2. Calvin’s Institutes. Of all the books I owned as a newly converted 22-year old Christian, Calvin’s Institutes was the most intimidating. Yet when I began reading, I began to understand, and the intimidation vanished. It was here that I began learning about revelation, the gospel, and I vividly remember the day I first learned about the internal testimony of the Holy Spirit (testimonium internum Spiritus Sancti). Wow! On my blog I wanted to share what I learned, but more importantly I wanted other readers to read the Institutes for themselves. I wrote blog series under the title “Humble Calvinism”—a title ripped off of the New Attitude slogan, “Humble Orthodoxy.” It was my way of getting others to read Calvin for themselves.
3. Herman Bavinck. About three years ago I was introduced to Herman Bavinck, an 19th and 20th century Dutch theologian. I began reading Bavinck and immediately benefitted. I began to see a unique combination of gifts in Bavinck—he was a very careful biblical scholar, a man committed to biblical authority and exegesis, yet a man who retained a wide knowledge of historical theology and church history, a guy who could think as a systematic theologian and simultaneously as a biblical theologian, and all the while being ethically minded, pastoral, affectionate, and aware of contemporary culture. On top of my personal interest in Bavinck I noticed a perfect storm brewing: (1) In 2008 Bavinck’s 4-volume Reformed Dogmatics were to be fully translated into English, which I knew would fuel further interest in him in the Unites States. (2) And I noticed that Bavinck became a point of unity for reformed Christians of different stripes. Bavinck brought together Dutch Reformed folks, Reformed Baptists, Presbyterians, Reformed Charismatics,* and others. And Bavinck unifies pastors and scholars of all ages. I soon realized that Bavinck was not only a rich source of theology, but he also provided a point of doctrinal harmony among a diversity of reformed Christians. So I started HermanBavinck.org, a blog devoted to collecting all things Bavinck (in the English language).
[Pause. How many of you are right now thinking: “I need to check out this Bavinck guy”? That is the power of blog stewardship. I just used a moment of this presentation to persuade you to read Bavinck without ever saying it. Blog stewards can exert tremendous influence in the blog world.]
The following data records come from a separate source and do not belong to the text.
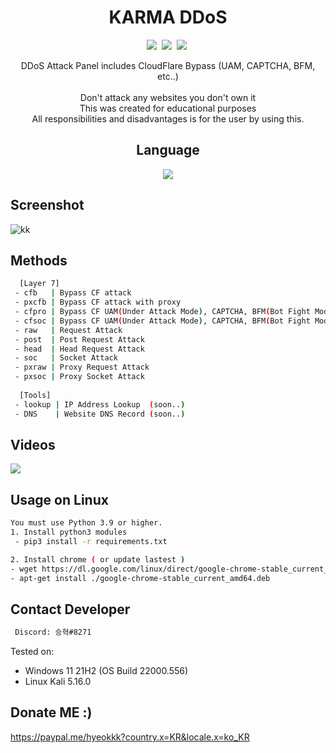 <div align=center>
 
# KARMA DDoS
 <p>
 <img src=https://img.shields.io/github/stars/HyukIsBack/KARMA-DDoS?color=%23DF0067&style=for-the-badge/>&nbsp;
 <img src=https://img.shields.io/github/forks/HyukIsBack/KARMA-DDoS?color=%239999FF&style=for-the-badge/>&nbsp;
 <img src=https://img.shields.io/github/license/HyukIsBack/KARMA-DDoS?color=%23E8E8E8&style=for-the-badge/>&nbsp;
 
</p>
 DDoS Attack Panel includes CloudFlare Bypass (UAM, CAPTCHA, BFM, etc..)<br/><br/>
 Don't attack any websites you don't own it<br/>
 This was created for educational purposes<br/>
 All responsibilities and disadvantages is for the user by using this.
 
 

## Language</br>

 <img src="https://img.shields.io/badge/Python-FFDD00?style=for-the-badge&logo=python&logoColor=blue"/></br>
</div>

## Screenshot
![kk](https://user-images.githubusercontent.com/87601386/161046871-fa69a88b-71c0-441f-8f28-ddcf562c1810.png)

## Methods
```sh
  [Layer 7]
 - cfb   | Bypass CF attack
 - pxcfb | Bypass CF attack with proxy
 - cfpro | Bypass CF UAM(Under Attack Mode), CAPTCHA, BFM(Bot Fight Mode) etc.. (request)
 - cfsoc | Bypass CF UAM(Under Attack Mode), CAPTCHA, BFM(Bot Fight Mode) etc.. (socket)
 - raw   | Request Attack
 - post  | Post Request Attack
 - head  | Head Request Attack
 - soc   | Socket Attack
 - pxraw | Proxy Request Attack
 - pxsoc | Proxy Socket Attack
 
  [Tools]
 - lookup | IP Address Lookup  (soon..)
 - DNS    | Website DNS Record (soon..)
```

## Videos
[![](https://user-images.githubusercontent.com/87601386/161339371-b6dfaa8f-1cf2-41d1-85c1-d82cdd98def1.png)](https://www.youtube.com/watch?v=MPKdfhPeLeE)

## Usage on Linux
```sh
You must use Python 3.9 or higher.
1. Install python3 modules
 - pip3 install -r requirements.txt

2. Install chrome ( or update lastest )
- wget https://dl.google.com/linux/direct/google-chrome-stable_current_amd64.deb
- apt-get install ./google-chrome-stable_current_amd64.deb
```

## Contact Developer
```sh
 Discord: 승혁#8271
```

Tested on:<br/>
 - Windows 11 21H2 (OS Build 22000.556)
 - Linux Kali 5.16.0

## Donate ME :)
 https://paypal.me/hyeokkk?country.x=KR&locale.x=ko_KR
 
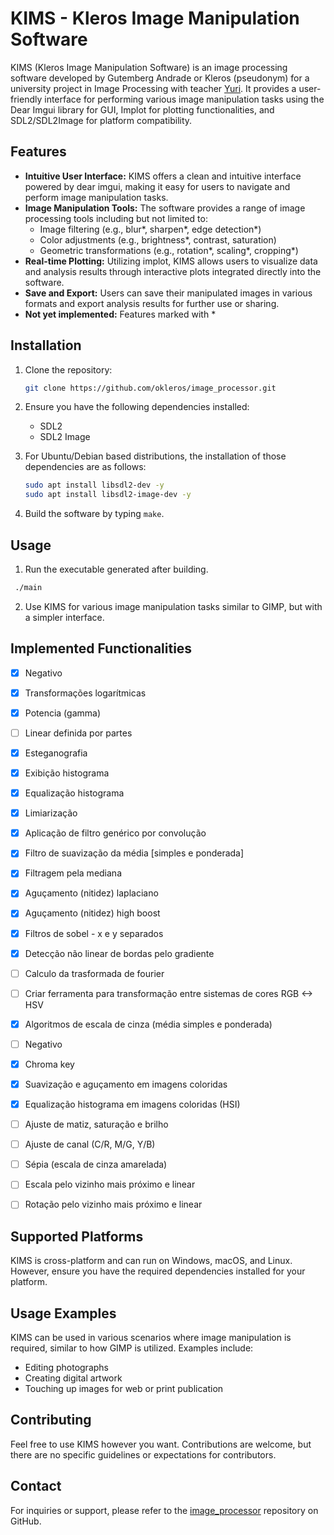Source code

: # KIMS - Kleros Image Manipulation Software

KIMS (Kleros Image Manipulation Software) is an image processing software developed by Gutemberg Andrade or Kleros (pseudonym) for a university project in Image Processing with teacher [Yuri](https://lia.ufc.br/~yuri). It provides a user-friendly interface for performing various image manipulation tasks using the Dear Imgui library for GUI, Implot for plotting functionalities, and SDL2/SDL2Image for platform compatibility.

## Features

- **Intuitive User Interface:** KIMS offers a clean and intuitive interface powered by dear imgui, making it easy for users to navigate and perform image manipulation tasks.
- **Image Manipulation Tools:** The software provides a range of image processing tools including but not limited to:
  - Image filtering (e.g., blur*, sharpen*, edge detection*)
  - Color adjustments (e.g., brightness*, contrast, saturation)
  - Geometric transformations (e.g., rotation*, scaling*, cropping*)
- **Real-time Plotting:** Utilizing implot, KIMS allows users to visualize data and analysis results through interactive plots integrated directly into the software.
- **Save and Export:** Users can save their manipulated images in various formats and export analysis results for further use or sharing.
- **Not yet implemented:** Features marked with *

## Installation

1. Clone the repository:

   ```bash
   git clone https://github.com/okleros/image_processor.git
   ```

2. Ensure you have the following dependencies installed:
   - SDL2
   - SDL2 Image

3. For Ubuntu/Debian based distributions, the installation of those dependencies are as follows:
  
   ```bash
   sudo apt install libsdl2-dev -y
   sudo apt install libsdl2-image-dev -y
   ```

4. Build the software by typing `make`.

## Usage

1. Run the executable generated after building.
  ```bash
   ./main
   ```
2. Use KIMS for various image manipulation tasks similar to GIMP, but with a simpler interface.

## Implemented Functionalities

- [x] Negativo
- [x] Transformações logarítmicas
- [x] Potencia (gamma)
- [ ] Linear definida por partes
- [x] Esteganografia
- [x] Exibição histograma
- [x] Equalização histograma
- [x] Limiarização
- [x] Aplicação de filtro genérico por convolução
- [x] Filtro de suavização da média [simples e ponderada]
- [x] Filtragem pela mediana
- [x] Aguçamento (nitidez) laplaciano
- [x] Aguçamento (nitidez) high boost
- [x] Filtros de sobel - x e y separados
- [x] Detecção não linear de bordas pelo gradiente
- [ ] Calculo da trasformada de fourier
- [ ] Criar ferramenta para transformação entre sistemas de cores RGB <-> HSV
- [x] Algoritmos de escala de cinza (média simples e ponderada)
- [ ] Negativo
- [x] Chroma key
- [x] Suavização e aguçamento em imagens coloridas
- [x] Equalização histograma em imagens coloridas (HSI)
- [ ] Ajuste de matiz, saturação e brilho
- [ ] Ajuste de canal (C/R, M/G, Y/B)
- [ ] Sépia (escala de cinza amarelada)
- [ ] Escala pelo vizinho mais próximo e linear
- [ ] Rotação pelo vizinho mais próximo e linear


## Supported Platforms

KIMS is cross-platform and can run on Windows, macOS, and Linux. However, ensure you have the required dependencies installed for your platform.

## Usage Examples

KIMS can be used in various scenarios where image manipulation is required, similar to how GIMP is utilized. Examples include:
- Editing photographs
- Creating digital artwork
- Touching up images for web or print publication

## Contributing

Feel free to use KIMS however you want. Contributions are welcome, but there are no specific guidelines or expectations for contributors.

## Contact

For inquiries or support, please refer to the [image_processor](https://github.com/okleros/image_processor) repository on GitHub.
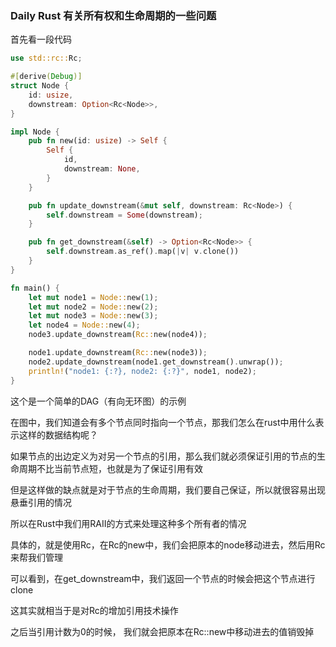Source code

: ### Daily Rust 有关所有权和生命周期的一些问题

首先看一段代码

```rust
use std::rc::Rc;

#[derive(Debug)]
struct Node {
    id: usize,
    downstream: Option<Rc<Node>>,
}

impl Node {
    pub fn new(id: usize) -> Self {
        Self {
            id,
            downstream: None,
        }
    }

    pub fn update_downstream(&mut self, downstream: Rc<Node>) {
        self.downstream = Some(downstream);
    }

    pub fn get_downstream(&self) -> Option<Rc<Node>> {
        self.downstream.as_ref().map(|v| v.clone())
    }
}

fn main() {
    let mut node1 = Node::new(1);
    let mut node2 = Node::new(2);
    let mut node3 = Node::new(3);
    let node4 = Node::new(4);
    node3.update_downstream(Rc::new(node4));

    node1.update_downstream(Rc::new(node3));
    node2.update_downstream(node1.get_downstream().unwrap());
    println!("node1: {:?}, node2: {:?}", node1, node2);
}
```

这个是一个简单的DAG（有向无环图）的示例

在图中，我们知道会有多个节点同时指向一个节点，那我们怎么在rust中用什么表示这样的数据结构呢？

如果节点的出边定义为对另一个节点的引用，那么我们就必须保证引用的节点的生命周期不比当前节点短，也就是为了保证引用有效

但是这样做的缺点就是对于节点的生命周期，我们要自己保证，所以就很容易出现悬垂引用的情况

所以在Rust中我们用RAII的方式来处理这种多个所有者的情况

具体的，就是使用Rc，在Rc的new中，我们会把原本的node移动进去，然后用Rc来帮我们管理

可以看到，在get_downstream中，我们返回一个节点的时候会把这个节点进行clone

这其实就相当于是对Rc的增加引用技术操作

之后当引用计数为0的时候， 我们就会把原本在Rc::new中移动进去的值销毁掉

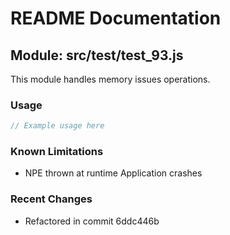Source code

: # README Documentation

## Module: src/test/test_93.js

This module handles memory issues operations.

### Usage

```java
// Example usage here
```

### Known Limitations

- NPE thrown at runtime Application crashes

### Recent Changes

- Refactored in commit 6ddc446b
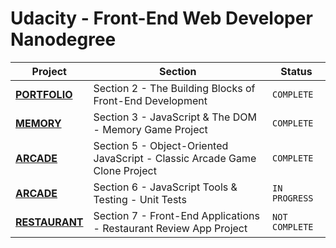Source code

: # Udacity - Front-End Web Developer Nanodegree

| Project | Section | Status
|---|---|---|
**[PORTFOLIO](Portfolio/README.md)** | Section 2 - The Building Blocks of Front-End Development  | ```COMPLETE```
**[MEMORY](Memory/README.md)** | Section 3 - JavaScript & The DOM - Memory Game Project  | ```COMPLETE```
**[ARCADE](Arcade/README.md)** | Section 5 - Object-Oriented JavaScript - Classic Arcade Game Clone Project  | ```COMPLETE```
**[ARCADE](FeedReader/README.md)** | Section 6 - JavaScript Tools & Testing - Unit Tests  | ```IN PROGRESS```
**[RESTAURANT](Restaurant/README.md)** | Section 7 - Front-End Applications - Restaurant Review App Project  | ```NOT COMPLETE```
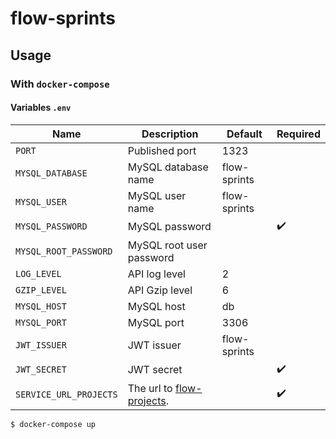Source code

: # flow-sprints

## Usage

### With `docker-compose`

#### Variables `.env`

| Name                    | Description                                                              | Default       | Required           |
| ----------------------- | ------------------------------------------------------------------------ | ------------- | ------------------ |
| `PORT`                  | Published port                                                           | 1323          |                    |
| `MYSQL_DATABASE`        | MySQL database name                                                      | flow-sprints  |                    |
| `MYSQL_USER`            | MySQL user name                                                          | flow-sprints  |                    |
| `MYSQL_PASSWORD`        | MySQL password                                                           |               | :heavy_check_mark: |
| `MYSQL_ROOT_PASSWORD`   | MySQL root user password                                                 |               |                    |
| `LOG_LEVEL`             | API log level                                                            | 2             |                    |
| `GZIP_LEVEL`            | API Gzip level                                                           | 6             |                    |
| `MYSQL_HOST`            | MySQL host                                                               | db            |                    |
| `MYSQL_PORT`            | MySQL port                                                               | 3306          |                    |
| `JWT_ISSUER`            | JWT issuer                                                               | flow-sprints  |                    |
| `JWT_SECRET`            | JWT secret                                                               |               | :heavy_check_mark: |
| `SERVICE_URL_PROJECTS`  | The url to [flow-projects](https://gitlab.tingtt.jp/flow/flow-projects). |               | :heavy_check_mark: |

```bash
$ docker-compose up
```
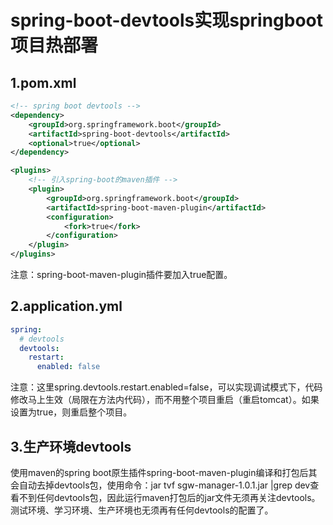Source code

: spring-boot-devtools实现springboot项目热部署  
==========  

## 1.pom.xml

```xml
<!-- spring boot devtools -->
<dependency>
    <groupId>org.springframework.boot</groupId>
    <artifactId>spring-boot-devtools</artifactId>
    <optional>true</optional>
</dependency>

<plugins>
	<!-- 引入spring-boot的maven插件 -->
	<plugin>
		<groupId>org.springframework.boot</groupId>
		<artifactId>spring-boot-maven-plugin</artifactId>
		<configuration>
			<fork>true</fork>
		</configuration>
	</plugin>
</plugins>
```

注意：spring-boot-maven-plugin插件要加入<configuration><fork>true</fork></configuration>配置。



## 2.application.yml

```yaml
spring:  
  # devtools
  devtools: 
    restart: 
      enabled: false  
```

注意：这里spring.devtools.restart.enabled=false，可以实现调试模式下，代码修改马上生效（局限在方法内代码），而不用整个项目重启（重启tomcat）。如果设置为true，则重启整个项目。



## 3.生产环境devtools

使用maven的spring boot原生插件spring-boot-maven-plugin编译和打包后其会自动去掉devtools包，使用命令：jar tvf sgw-manager-1.0.1.jar |grep dev查看不到任何devtools包，因此运行maven打包后的jar文件无须再关注devtools。测试环境、学习环境、生产环境也无须再有任何devtools的配置了。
4. Local church. When I arrive at church on Sunday to hear God’s Word preached, I am a steward. I am personally accountable before God for the message. I am also accountable for making sure my family understands and applies the message. But as a blog steward I further take upon myself the responsibility to pass along particularly important messages to others. Here is one recent example. Recently my pastor, Joshua Harris, preached a sermon series on the economy titled, “The Good Recession.” The two-part message did not receive much attention online. So I decided to transcribe 5 important sections from the series for my blog readers and provide an outline of the messages (see here). My goal was to encourage others to listen to the messages for themselves, and to provide a link-point for other bloggers. My blog post was a way of stewarding a sermon I heard within the context of my local church.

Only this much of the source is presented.